• Task details: From the entries that follow, list every line in which the string "true" appears.

Top of Task inputs

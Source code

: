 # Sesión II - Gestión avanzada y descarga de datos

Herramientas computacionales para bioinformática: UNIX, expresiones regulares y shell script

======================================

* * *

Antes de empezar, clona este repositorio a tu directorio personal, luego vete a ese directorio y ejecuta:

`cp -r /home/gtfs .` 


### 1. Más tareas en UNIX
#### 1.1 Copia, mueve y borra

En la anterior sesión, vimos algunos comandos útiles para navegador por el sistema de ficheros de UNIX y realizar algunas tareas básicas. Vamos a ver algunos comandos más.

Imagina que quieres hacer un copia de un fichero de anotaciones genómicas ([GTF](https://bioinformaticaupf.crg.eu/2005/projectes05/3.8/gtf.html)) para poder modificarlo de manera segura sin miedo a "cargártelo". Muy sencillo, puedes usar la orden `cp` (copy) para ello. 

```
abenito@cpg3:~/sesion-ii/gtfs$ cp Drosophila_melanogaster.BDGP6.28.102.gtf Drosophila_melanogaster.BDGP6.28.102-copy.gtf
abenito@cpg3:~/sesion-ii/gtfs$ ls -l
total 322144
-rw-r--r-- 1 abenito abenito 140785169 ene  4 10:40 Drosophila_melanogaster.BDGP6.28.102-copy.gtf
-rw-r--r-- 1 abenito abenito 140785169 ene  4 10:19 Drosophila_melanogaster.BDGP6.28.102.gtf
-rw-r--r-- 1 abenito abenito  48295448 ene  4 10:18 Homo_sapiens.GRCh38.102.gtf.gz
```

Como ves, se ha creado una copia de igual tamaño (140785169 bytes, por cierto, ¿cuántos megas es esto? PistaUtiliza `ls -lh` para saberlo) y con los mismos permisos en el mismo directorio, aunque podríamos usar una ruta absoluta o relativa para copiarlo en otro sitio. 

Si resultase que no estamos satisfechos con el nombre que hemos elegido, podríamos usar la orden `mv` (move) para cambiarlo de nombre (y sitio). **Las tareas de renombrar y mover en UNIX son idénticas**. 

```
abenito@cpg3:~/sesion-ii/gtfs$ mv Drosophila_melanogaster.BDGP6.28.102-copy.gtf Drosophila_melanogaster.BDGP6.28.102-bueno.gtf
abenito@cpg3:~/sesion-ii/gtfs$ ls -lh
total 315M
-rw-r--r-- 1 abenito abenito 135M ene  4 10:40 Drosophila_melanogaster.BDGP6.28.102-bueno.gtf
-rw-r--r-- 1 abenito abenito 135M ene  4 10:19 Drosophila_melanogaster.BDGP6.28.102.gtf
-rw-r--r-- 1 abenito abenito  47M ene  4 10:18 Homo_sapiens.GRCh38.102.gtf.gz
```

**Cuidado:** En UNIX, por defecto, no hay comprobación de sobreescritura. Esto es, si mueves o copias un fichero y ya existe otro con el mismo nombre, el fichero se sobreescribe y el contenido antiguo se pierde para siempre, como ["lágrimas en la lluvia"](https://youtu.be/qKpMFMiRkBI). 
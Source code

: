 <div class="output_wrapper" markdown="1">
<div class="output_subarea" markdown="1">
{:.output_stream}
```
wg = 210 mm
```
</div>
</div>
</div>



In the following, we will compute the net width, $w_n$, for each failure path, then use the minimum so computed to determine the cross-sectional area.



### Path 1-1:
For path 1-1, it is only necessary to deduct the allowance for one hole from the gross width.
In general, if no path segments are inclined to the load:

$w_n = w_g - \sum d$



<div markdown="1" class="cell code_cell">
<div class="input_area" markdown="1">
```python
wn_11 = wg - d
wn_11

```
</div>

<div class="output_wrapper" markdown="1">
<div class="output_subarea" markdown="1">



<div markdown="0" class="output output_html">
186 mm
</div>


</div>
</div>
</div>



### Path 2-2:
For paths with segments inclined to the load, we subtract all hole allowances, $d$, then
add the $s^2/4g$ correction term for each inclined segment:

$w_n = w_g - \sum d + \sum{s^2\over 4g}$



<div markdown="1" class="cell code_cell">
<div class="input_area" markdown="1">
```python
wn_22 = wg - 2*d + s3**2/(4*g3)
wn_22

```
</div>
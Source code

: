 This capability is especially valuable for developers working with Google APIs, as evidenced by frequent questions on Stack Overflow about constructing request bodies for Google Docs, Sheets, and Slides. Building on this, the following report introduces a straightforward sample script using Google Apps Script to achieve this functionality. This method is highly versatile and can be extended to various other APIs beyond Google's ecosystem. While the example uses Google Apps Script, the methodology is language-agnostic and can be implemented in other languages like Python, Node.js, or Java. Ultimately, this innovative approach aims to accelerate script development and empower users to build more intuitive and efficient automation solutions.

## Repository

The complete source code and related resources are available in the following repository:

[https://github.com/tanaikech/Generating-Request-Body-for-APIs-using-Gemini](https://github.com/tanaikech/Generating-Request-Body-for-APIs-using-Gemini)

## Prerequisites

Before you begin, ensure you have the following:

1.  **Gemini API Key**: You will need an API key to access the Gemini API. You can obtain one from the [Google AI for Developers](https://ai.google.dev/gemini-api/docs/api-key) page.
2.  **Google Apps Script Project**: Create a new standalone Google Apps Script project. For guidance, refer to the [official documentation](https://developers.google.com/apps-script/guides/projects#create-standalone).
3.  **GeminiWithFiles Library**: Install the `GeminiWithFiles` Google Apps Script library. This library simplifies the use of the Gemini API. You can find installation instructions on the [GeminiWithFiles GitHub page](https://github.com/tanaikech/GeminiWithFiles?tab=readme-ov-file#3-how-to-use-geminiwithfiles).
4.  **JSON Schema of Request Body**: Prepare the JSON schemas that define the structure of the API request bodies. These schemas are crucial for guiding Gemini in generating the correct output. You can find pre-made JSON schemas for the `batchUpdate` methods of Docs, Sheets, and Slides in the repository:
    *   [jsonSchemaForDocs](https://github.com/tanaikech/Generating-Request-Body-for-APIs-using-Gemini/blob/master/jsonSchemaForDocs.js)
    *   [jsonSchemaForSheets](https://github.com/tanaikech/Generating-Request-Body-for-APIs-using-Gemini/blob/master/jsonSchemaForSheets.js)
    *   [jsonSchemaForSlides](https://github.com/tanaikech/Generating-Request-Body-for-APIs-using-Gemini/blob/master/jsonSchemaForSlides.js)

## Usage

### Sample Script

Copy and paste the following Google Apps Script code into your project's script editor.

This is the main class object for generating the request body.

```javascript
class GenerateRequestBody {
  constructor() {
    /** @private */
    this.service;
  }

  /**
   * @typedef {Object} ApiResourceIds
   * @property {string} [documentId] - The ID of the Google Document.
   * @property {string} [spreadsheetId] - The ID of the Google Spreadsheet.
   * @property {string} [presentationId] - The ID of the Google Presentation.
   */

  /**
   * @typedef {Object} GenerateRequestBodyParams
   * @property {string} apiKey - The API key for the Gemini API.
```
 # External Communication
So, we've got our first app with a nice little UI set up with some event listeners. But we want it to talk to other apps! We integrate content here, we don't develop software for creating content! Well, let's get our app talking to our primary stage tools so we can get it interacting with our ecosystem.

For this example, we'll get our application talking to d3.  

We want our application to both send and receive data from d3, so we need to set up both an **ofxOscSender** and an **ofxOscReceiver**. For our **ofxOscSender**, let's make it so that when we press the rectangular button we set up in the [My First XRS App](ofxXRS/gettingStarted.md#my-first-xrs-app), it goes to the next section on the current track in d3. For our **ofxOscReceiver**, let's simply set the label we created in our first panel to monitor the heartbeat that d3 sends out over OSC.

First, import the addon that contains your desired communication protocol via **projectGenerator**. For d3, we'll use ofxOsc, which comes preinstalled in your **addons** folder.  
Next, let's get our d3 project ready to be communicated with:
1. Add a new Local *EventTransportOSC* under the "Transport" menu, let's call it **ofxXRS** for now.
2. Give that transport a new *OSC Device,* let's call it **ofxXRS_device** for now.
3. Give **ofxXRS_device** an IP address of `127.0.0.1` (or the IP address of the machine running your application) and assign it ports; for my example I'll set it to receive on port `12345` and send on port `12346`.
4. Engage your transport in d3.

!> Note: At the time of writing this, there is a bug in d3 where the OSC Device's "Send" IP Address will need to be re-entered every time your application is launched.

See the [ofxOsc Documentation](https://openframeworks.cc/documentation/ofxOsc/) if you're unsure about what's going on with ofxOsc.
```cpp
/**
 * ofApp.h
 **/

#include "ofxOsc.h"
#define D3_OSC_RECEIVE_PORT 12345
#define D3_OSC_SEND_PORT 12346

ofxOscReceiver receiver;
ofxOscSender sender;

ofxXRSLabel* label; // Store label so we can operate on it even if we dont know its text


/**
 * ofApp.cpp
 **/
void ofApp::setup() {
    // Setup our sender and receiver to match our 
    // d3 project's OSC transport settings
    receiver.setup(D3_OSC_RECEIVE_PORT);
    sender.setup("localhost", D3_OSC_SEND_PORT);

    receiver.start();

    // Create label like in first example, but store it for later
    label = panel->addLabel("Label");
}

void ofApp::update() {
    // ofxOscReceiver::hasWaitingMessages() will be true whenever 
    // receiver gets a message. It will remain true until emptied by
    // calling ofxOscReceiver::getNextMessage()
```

Bottom of Task inputs

• Answer to the problem:
    // ofxOscReceiver::hasWaitingMessages() will be true whenever 
    // receiver gets a message. It will remain true until emptied by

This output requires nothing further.